The threat of broad, sweeping federal budget cuts points out just how dependent a lot of things are on the federal government.
Including our dinner choices.
Sequestration could leave America's meat inspectors sitting on their couches at home, not inspecting meat. Between March and September, inspectors may need to take as many as 15 days off without pay.
Here's USDA Secretary Tom Vilsack at the Agriculture Outlook Forum last week: "The only way we can absorb a cut of this magnitude is by impacting the people who work in the Food Safety area of USDA."
Meat inspections aren't optional. So fewer meat inspectors means less meat and poultry and eggs, and maybe fewer jobs. The USDA estimates, all told, the sequestration could cost the industry $10 billion.

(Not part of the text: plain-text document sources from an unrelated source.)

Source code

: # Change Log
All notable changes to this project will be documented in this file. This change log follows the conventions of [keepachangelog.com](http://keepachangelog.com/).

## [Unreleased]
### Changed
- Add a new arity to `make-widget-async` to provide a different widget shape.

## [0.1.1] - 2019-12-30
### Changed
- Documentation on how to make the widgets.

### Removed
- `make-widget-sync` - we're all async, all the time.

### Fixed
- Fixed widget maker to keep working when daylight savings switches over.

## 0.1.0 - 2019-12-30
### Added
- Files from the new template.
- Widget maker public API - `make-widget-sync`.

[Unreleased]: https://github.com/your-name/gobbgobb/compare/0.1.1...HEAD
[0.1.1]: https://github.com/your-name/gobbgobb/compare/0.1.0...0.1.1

It'll also cost meat-eaters. Mark Dopp, with the American Meat Institute, says, "It could cause some prices to go up. On a particular day, you might not find at your grocery store the product that you wanted."

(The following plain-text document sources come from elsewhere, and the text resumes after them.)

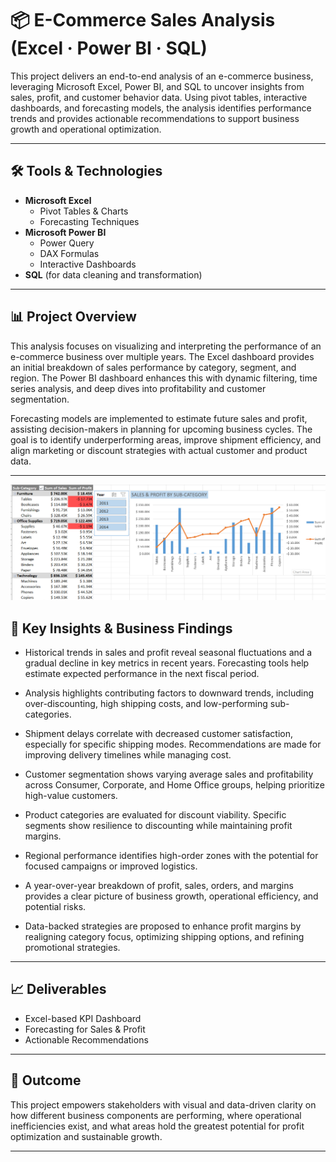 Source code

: # 📦 E-Commerce Sales Analysis (Excel · Power BI · SQL)

This project delivers an end-to-end analysis of an e-commerce business, leveraging Microsoft Excel, Power BI, and SQL to uncover insights from sales, profit, and customer behavior data. Using pivot tables, interactive dashboards, and forecasting models, the analysis identifies performance trends and provides actionable recommendations to support business growth and operational optimization.

---

## 🛠️ Tools & Technologies

- **Microsoft Excel**
  - Pivot Tables & Charts
  - Forecasting Techniques
- **Microsoft Power BI**
  - Power Query
  - DAX Formulas
  - Interactive Dashboards
- **SQL** (for data cleaning and transformation)

---

## 📊 Project Overview

This analysis focuses on visualizing and interpreting the performance of an e-commerce business over multiple years. The Excel dashboard provides an initial breakdown of sales performance by category, segment, and region. The Power BI dashboard enhances this with dynamic filtering, time series analysis, and deep dives into profitability and customer segmentation.

Forecasting models are implemented to estimate future sales and profit, assisting decision-makers in planning for upcoming business cycles. The goal is to identify underperforming areas, improve shipment efficiency, and align marketing or discount strategies with actual customer and product data.

---
![Sales](https://github.com/Akashwatgure/E-Commerce-Sales-Analysis/blob/main/Sales%20and%20Profit%20-%20Ecommerce.png)
## 📌 Key Insights & Business Findings

- Historical trends in sales and profit reveal seasonal fluctuations and a gradual decline in key metrics in recent years. Forecasting tools help estimate expected performance in the next fiscal period.
  
- Analysis highlights contributing factors to downward trends, including over-discounting, high shipping costs, and low-performing sub-categories.

- Shipment delays correlate with decreased customer satisfaction, especially for specific shipping modes. Recommendations are made for improving delivery timelines while managing cost.

- Customer segmentation shows varying average sales and profitability across Consumer, Corporate, and Home Office groups, helping prioritize high-value customers.

- Product categories are evaluated for discount viability. Specific segments show resilience to discounting while maintaining profit margins.

- Regional performance identifies high-order zones with the potential for focused campaigns or improved logistics.

- A year-over-year breakdown of profit, sales, orders, and margins provides a clear picture of business growth, operational efficiency, and potential risks.

- Data-backed strategies are proposed to enhance profit margins by realigning category focus, optimizing shipping options, and refining promotional strategies.

---

## 📈 Deliverables

- Excel-based KPI Dashboard   
- Forecasting for Sales & Profit  
- Actionable Recommendations

---

## 📎 Outcome

This project empowers stakeholders with visual and data-driven clarity on how different business components are performing, where operational inefficiencies exist, and what areas hold the greatest potential for profit optimization and sustainable growth.

---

The bean and tofu lobbies are probably ecstatic. But don't get too worked up... not just yet.
"It's unimaginable to me that we can't find a better solution to the issue of sequestration than that," says John Anderson, deputy chief economist with the American Farm Bureau Federation. "I think that the means to deal with this in less disruptive ways are surely at hand or could be brought to hand fairly quickly."